-- Source material follows --

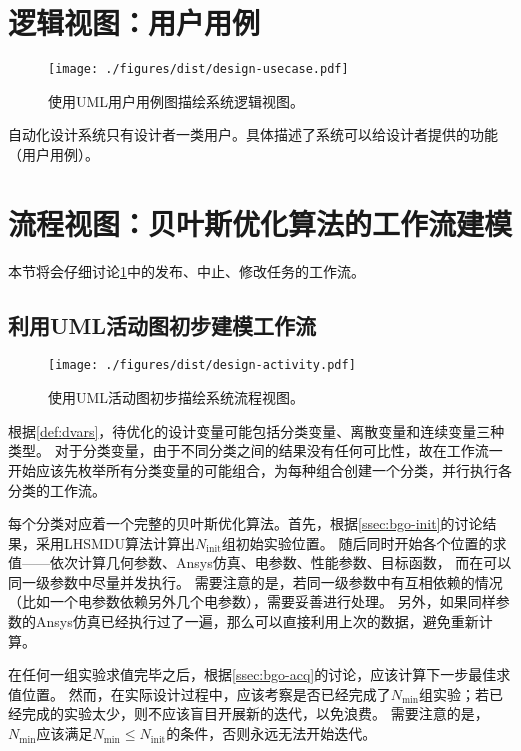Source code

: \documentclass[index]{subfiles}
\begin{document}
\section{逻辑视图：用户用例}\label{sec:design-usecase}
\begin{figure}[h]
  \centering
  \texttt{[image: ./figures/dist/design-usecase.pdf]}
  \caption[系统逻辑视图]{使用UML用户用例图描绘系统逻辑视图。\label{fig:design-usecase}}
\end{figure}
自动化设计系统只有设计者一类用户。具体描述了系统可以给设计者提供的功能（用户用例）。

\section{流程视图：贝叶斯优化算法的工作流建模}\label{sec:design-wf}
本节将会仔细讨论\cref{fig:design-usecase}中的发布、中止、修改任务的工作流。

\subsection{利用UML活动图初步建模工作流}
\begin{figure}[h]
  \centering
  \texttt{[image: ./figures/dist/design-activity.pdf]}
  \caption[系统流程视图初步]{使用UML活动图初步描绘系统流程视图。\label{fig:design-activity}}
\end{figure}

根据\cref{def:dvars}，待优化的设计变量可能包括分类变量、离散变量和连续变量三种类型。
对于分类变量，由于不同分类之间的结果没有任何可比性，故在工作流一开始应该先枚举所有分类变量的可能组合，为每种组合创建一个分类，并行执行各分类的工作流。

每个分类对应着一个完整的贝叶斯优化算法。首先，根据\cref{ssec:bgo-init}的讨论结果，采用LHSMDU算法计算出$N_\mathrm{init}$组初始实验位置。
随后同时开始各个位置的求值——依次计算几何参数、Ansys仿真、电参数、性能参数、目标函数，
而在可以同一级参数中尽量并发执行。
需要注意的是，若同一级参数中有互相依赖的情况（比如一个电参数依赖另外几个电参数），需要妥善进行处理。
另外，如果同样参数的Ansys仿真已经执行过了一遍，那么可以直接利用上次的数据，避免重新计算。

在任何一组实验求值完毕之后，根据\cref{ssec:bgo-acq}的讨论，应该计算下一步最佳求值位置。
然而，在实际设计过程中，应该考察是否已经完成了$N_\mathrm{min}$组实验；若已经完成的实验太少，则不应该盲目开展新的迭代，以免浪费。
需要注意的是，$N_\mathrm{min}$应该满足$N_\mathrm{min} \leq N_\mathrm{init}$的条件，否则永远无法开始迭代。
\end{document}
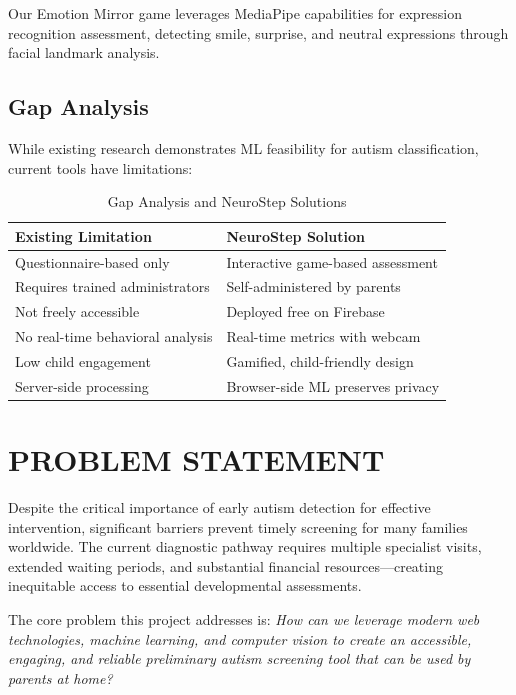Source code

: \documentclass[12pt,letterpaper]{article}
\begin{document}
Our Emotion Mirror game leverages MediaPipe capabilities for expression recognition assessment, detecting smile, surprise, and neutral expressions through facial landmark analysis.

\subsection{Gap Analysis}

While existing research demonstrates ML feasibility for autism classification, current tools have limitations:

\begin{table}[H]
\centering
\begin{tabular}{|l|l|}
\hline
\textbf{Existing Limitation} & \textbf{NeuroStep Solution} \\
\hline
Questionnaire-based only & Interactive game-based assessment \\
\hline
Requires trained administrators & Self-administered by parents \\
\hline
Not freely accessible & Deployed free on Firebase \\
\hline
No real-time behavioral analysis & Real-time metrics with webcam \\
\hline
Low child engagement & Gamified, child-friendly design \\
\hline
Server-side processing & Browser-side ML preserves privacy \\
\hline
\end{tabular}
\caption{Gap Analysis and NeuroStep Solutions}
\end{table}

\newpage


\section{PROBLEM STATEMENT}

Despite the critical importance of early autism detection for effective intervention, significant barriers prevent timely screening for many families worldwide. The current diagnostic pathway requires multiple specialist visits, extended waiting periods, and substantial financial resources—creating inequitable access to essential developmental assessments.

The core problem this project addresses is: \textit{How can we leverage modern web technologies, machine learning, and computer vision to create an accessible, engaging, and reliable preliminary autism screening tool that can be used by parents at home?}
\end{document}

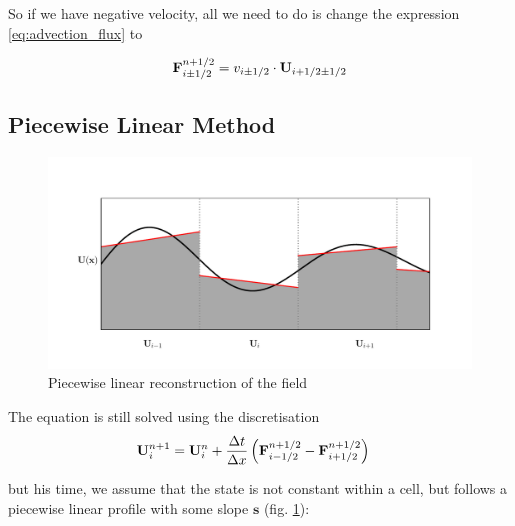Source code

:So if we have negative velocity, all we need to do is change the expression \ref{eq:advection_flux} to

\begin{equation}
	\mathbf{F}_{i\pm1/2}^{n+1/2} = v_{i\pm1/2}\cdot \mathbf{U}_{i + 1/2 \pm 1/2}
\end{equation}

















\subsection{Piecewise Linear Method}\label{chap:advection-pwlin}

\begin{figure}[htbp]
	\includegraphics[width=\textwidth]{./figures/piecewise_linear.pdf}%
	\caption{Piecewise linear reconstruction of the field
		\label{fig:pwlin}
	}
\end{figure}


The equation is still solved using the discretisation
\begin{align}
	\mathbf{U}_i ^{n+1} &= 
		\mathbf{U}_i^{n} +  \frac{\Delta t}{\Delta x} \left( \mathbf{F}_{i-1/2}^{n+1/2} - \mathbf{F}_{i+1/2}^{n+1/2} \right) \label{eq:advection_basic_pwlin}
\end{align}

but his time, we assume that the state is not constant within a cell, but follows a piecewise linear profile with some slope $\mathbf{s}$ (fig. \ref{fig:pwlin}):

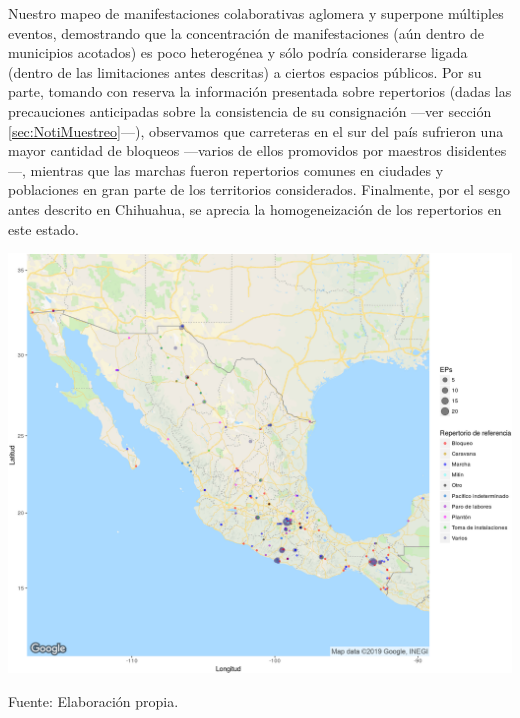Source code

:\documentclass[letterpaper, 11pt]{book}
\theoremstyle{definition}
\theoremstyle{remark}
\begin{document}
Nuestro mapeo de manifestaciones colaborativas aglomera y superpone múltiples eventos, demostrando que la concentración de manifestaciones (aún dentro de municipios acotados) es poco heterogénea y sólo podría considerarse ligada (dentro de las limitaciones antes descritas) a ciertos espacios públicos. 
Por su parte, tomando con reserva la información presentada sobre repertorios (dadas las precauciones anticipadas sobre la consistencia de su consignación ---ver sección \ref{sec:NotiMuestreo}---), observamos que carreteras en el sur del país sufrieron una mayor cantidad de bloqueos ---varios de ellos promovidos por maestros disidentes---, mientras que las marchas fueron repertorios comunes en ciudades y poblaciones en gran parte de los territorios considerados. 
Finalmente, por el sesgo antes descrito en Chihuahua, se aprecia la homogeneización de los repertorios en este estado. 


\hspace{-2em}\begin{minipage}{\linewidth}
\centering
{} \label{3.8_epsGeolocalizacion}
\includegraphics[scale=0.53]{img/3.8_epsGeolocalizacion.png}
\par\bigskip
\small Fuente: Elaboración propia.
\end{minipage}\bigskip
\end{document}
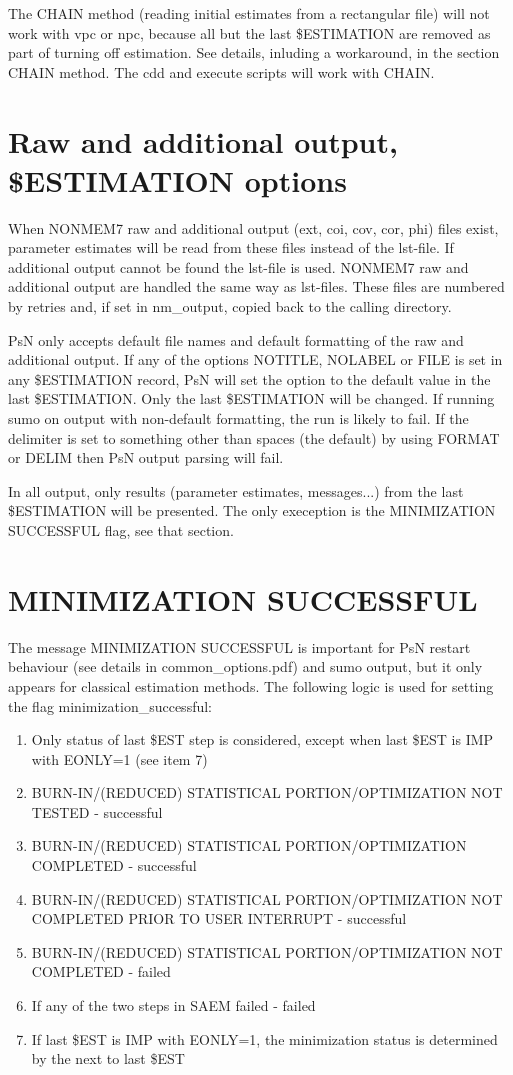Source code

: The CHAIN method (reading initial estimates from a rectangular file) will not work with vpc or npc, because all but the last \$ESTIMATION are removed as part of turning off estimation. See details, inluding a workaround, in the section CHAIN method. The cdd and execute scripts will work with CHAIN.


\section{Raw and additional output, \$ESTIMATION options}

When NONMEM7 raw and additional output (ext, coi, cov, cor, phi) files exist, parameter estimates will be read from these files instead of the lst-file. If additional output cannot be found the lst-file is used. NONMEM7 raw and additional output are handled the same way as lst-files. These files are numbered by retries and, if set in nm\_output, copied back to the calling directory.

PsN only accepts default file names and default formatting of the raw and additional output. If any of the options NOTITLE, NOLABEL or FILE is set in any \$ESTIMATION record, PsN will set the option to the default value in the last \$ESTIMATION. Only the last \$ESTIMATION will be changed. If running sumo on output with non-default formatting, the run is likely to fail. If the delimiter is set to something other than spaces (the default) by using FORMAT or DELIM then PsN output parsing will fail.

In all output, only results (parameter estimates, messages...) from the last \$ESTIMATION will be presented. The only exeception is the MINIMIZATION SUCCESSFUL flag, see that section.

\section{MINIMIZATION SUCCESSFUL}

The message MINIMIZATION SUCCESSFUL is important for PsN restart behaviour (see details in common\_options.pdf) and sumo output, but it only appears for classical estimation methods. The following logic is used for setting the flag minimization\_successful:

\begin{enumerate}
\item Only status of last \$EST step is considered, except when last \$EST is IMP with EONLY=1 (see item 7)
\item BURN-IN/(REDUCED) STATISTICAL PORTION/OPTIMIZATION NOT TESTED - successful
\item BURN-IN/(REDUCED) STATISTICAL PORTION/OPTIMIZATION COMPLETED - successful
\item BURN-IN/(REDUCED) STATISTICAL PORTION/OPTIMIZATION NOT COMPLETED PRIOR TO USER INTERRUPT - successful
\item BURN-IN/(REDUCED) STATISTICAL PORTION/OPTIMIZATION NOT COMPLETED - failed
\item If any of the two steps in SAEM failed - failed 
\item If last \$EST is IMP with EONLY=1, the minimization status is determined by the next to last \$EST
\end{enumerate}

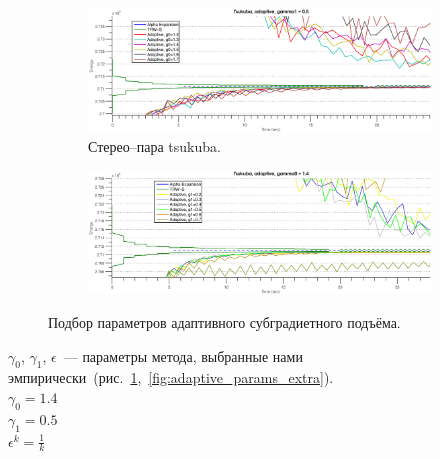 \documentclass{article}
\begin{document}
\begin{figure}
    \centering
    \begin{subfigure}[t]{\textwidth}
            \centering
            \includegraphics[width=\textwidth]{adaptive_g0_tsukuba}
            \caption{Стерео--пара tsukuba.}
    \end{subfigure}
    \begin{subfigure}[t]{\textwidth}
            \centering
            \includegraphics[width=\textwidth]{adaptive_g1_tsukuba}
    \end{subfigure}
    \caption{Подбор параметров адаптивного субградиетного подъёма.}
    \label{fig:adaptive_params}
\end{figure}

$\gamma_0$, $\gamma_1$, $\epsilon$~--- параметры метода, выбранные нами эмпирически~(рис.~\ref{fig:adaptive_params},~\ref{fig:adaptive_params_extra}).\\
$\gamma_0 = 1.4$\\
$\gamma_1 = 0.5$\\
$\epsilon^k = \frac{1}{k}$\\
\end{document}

-- Source material concluded --

▶ What the task asks: Please repeat the lines that run from the one holding "(see item 7)" to the last line of the material, both included, exactly and without pictures.

▶ Written solution:
\item Only status of last \$EST step is considered, except when last \$EST is IMP with EONLY=1 (see item 7)
\item BURN-IN/(REDUCED) STATISTICAL PORTION/OPTIMIZATION NOT TESTED - successful
\item BURN-IN/(REDUCED) STATISTICAL PORTION/OPTIMIZATION COMPLETED - successful
\item BURN-IN/(REDUCED) STATISTICAL PORTION/OPTIMIZATION NOT COMPLETED PRIOR TO USER INTERRUPT - successful
\item BURN-IN/(REDUCED) STATISTICAL PORTION/OPTIMIZATION NOT COMPLETED - failed
\item If any of the two steps in SAEM failed - failed 
\item If last \$EST is IMP with EONLY=1, the minimization status is determined by the next to last \$EST
\end{enumerate}

 \documentclass{article}
\begin{document}
\begin{figure}
    \centering
    \begin{subfigure}[t]{\textwidth}
            \centering
            \includegraphics[width=\textwidth]{adaptive_g0_tsukuba}
            \caption{Стерео--пара tsukuba.}
    \end{subfigure}
    \begin{subfigure}[t]{\textwidth}
            \centering
            \includegraphics[width=\textwidth]{adaptive_g1_tsukuba}
    \end{subfigure}
    \caption{Подбор параметров адаптивного субградиетного подъёма.}
    \label{fig:adaptive_params}
\end{figure}

$\gamma_0$, $\gamma_1$, $\epsilon$~--- параметры метода, выбранные нами эмпирически~(рис.~\ref{fig:adaptive_params},~\ref{fig:adaptive_params_extra}).\\
$\gamma_0 = 1.4$\\
$\gamma_1 = 0.5$\\
$\epsilon^k = \frac{1}{k}$\\
\end{document}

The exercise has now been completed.